Nationalism, in its far-right forms, is not an ideology but a syndrome, one that cultivates fear and invents enemies. It is born whenever a society feels powerless to define its future and retreats into myths, symbols, and enemies to feel strong again. In Cyprus, that psychology became a political pathology. The trauma of division, the absence of a solution, and uncertainty about the future created fertile ground for far-right rhetoric, which sells “security” to those who have lost their confidence.

The far right does not promise progress, it promises return: to a supposed era of national purity, heroism, and order. We know the slogan “Greece of Greek Orthodox Christians” from the fascist junta in Athens, a slogan for which Cyprus paid the price in blood. Yet that past never existed. In reality, it is political fiction used to delegitimise democracy, discredit institutions, and fracture the social fabric. Nationalists do not need to convince; they only need to divide.

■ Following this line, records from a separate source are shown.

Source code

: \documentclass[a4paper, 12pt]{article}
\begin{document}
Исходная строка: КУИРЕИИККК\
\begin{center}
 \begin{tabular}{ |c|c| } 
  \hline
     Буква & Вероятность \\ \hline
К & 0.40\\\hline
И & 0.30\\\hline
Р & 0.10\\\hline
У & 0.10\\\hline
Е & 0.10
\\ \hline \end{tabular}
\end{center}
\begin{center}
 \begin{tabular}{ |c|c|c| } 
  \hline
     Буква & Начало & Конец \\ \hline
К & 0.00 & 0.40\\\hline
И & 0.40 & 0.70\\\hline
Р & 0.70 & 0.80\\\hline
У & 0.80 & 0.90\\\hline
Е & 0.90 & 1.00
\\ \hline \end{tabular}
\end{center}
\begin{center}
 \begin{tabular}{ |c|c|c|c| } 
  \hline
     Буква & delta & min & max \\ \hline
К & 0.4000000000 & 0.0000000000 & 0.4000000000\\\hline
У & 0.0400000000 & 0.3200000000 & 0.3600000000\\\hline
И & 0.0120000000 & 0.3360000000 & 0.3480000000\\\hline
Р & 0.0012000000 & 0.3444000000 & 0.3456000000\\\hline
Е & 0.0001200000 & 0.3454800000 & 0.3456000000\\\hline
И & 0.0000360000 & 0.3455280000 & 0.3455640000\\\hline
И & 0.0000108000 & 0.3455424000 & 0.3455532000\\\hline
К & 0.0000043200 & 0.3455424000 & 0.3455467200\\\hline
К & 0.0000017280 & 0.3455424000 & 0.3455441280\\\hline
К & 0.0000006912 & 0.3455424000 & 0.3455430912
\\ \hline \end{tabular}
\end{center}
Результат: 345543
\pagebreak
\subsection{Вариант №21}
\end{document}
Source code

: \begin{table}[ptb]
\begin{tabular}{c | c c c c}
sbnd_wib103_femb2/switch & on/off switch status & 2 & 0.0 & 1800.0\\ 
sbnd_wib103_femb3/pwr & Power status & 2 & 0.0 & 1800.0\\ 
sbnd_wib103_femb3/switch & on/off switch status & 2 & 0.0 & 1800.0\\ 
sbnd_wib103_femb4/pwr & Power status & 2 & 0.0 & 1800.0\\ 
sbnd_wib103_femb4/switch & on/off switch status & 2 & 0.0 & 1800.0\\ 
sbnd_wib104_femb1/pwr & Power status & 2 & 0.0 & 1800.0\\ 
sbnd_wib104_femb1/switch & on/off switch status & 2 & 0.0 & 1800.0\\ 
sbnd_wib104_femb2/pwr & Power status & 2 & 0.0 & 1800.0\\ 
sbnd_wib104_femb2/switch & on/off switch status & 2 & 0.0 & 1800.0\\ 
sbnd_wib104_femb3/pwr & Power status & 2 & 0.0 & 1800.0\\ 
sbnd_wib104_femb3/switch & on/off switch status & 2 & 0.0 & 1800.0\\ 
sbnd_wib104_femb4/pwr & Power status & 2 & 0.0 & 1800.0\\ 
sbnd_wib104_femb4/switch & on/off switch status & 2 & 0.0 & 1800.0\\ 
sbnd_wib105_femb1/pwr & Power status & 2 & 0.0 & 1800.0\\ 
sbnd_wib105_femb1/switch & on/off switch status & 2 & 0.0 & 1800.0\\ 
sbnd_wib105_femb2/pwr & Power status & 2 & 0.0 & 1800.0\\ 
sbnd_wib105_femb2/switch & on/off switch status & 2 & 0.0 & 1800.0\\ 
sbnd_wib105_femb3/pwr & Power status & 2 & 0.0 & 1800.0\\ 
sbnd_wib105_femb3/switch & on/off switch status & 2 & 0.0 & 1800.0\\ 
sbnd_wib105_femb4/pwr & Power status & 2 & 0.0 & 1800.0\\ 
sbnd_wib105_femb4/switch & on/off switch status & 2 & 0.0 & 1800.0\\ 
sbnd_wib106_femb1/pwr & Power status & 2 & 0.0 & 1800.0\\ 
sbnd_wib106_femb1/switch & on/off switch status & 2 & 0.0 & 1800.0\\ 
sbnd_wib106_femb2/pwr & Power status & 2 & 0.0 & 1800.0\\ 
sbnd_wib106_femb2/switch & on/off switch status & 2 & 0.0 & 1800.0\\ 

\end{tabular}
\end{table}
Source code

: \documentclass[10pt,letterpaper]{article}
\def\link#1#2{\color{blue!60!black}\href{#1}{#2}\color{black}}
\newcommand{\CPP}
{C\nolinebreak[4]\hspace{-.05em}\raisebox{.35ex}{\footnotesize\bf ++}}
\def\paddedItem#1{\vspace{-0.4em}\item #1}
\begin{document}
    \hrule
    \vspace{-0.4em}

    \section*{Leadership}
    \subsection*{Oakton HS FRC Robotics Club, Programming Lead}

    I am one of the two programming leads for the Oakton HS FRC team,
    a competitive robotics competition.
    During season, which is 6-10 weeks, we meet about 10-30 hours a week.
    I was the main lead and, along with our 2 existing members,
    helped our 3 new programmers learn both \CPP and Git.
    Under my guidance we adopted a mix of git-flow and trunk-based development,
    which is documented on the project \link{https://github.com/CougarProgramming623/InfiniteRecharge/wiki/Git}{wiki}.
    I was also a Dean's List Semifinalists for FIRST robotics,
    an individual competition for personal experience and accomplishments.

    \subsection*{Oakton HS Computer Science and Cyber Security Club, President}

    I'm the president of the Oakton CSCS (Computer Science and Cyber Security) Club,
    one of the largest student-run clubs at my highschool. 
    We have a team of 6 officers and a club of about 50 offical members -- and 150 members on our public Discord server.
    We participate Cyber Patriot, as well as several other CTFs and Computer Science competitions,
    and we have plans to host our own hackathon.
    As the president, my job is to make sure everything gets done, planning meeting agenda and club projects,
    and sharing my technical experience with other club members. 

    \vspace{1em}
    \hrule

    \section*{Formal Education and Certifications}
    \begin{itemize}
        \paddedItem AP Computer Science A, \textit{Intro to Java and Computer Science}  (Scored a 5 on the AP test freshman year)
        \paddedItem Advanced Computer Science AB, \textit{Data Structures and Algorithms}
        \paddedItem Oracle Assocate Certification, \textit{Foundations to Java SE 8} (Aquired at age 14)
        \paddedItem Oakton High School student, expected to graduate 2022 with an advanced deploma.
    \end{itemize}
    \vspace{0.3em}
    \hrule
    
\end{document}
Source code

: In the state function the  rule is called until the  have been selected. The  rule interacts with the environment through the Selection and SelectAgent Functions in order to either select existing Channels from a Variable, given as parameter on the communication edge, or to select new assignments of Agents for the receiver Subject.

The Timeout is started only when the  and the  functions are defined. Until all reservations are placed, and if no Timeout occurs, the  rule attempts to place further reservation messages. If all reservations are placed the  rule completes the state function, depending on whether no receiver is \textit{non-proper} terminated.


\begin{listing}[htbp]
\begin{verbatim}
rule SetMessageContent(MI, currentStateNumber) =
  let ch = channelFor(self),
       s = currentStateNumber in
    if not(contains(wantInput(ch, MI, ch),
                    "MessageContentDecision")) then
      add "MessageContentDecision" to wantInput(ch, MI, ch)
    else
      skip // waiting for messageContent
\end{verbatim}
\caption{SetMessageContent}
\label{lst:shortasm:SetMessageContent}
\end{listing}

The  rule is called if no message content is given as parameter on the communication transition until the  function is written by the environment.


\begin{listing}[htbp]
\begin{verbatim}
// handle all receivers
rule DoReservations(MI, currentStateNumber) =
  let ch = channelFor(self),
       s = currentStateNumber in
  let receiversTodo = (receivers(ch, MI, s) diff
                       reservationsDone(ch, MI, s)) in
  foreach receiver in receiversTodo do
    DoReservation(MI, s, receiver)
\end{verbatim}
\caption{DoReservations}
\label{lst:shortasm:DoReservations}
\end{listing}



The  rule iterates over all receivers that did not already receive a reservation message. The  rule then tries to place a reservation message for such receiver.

In Cyprus, far-right nationalism found fertile soil through the emotional fatigue surrounding the Cyprus problem. The more distant a solution seems, the stronger the yearning for certainty, a certainty easily packaged in nationalist slogans. Younger generations, raised in a divided homeland, risk accepting division as a natural state. That is nationalism’s greatest achievement: turning deadlock into normality.
The answer cannot be silence or indifference. What is needed is civic education and active participation, not only at the ballot box, but in public discourse. Nationalism weakens when citizens understand the world’s complexity and consciously take part in shaping their country’s course. Democracy does not defend itself; we must defend it with knowledge and integrity.
The cartoon is not merely an artistic comment, it is a political statement. The two young people unfolding the flag of Cyprus are not defending soil, but the idea of a shared homeland. They stand against far-right nationalism not with rage, but through action, through openness, participation, dialogue. Their smile is not naïveté; it is courage.
Far-right nationalism will not fall to shouting. It will fade only when people stop fearing one another, when they see the other as essential to their own freedom. Democracy has no subtler enemy than fear, and no greater ally than reason. The starving ghost of nationalism must not be fed by our inertia.